Task to complete: Using the records below, please work out how many lines contain "noindent"; answer with the number alone.
Records to process START
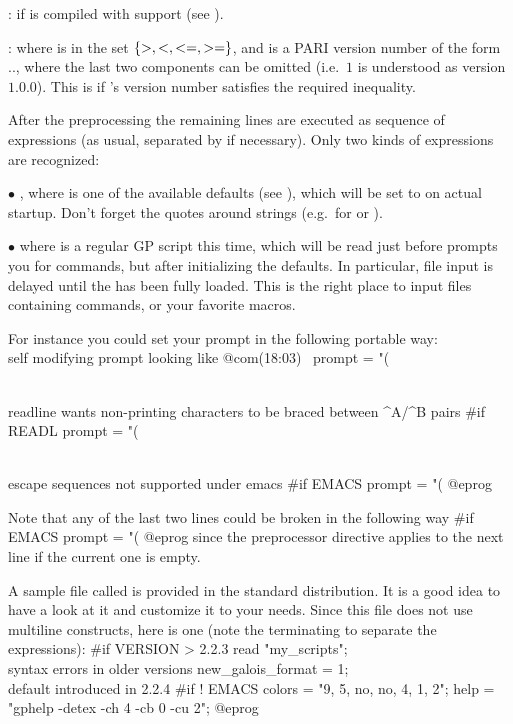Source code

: :  if  is compiled with  support (see
).

  : where  is in the set
$\{ {\tt >}, {\tt <}, {\tt <=}, {\tt >=} \}$, and  is a PARI
version number of the form .., where the
last two components can be omitted (i.e.~$1$ is understood as version $1.0.0$).
This is  if 's version number satisfies the required
inequality.

After the preprocessing the remaining lines are executed as
sequence of expressions (as usual, separated by \kbd{;} if necessary). Only
two kinds of expressions are recognized:

$\bullet$  \kbd{=} , where  is one of
the available defaults (see ), which will be set to
 on actual startup. Don't forget the quotes around strings
(e.g.~for  or ).

$\bullet$  where 
is a regular GP script this time, which will be read just before  prompts
you for commands, but after initializing the defaults. In particular, file
input is delayed until the  has been fully loaded. This is the
right place to input files containing  commands, or your favorite
macros.

\noindent For instance you could set your prompt in the following portable way:
\bprog
\\ self modifying prompt looking like @com\hbox{\rm(18:03) \kbd{ >}}
prompt   = "(%

\\ readline wants non-printing characters to be braced between ^A/^B pairs
#if READL prompt = "(%

\\ escape sequences not supported under emacs
#if EMACS prompt = "(%
@eprog

\noindent Note that any of the last two lines could be broken in the
following way
\bprog
#if EMACS
  prompt = "(%
@eprog
\noindent since the preprocessor directive applies to the next line if the
current one is empty.

A sample  file called  is provided in the
standard distribution. It is a good idea to have a look at it and customize
it to your needs. Since this file does not use multiline constructs, here is
one (note the terminating \kbd{;} to separate the expressions):
\bprog
#if VERSION > 2.2.3
{
  read "my_scripts";     \\ syntax errors in older versions
  new_galois_format = 1; \\ default introduced in 2.2.4
}
#if ! EMACS
{
  colors = "9, 5, no, no, 4, 1, 2";
  help   = "gphelp -detex -ch 4 -cb 0 -cu 2";
}
@eprog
Records to process END
Exercise response: 3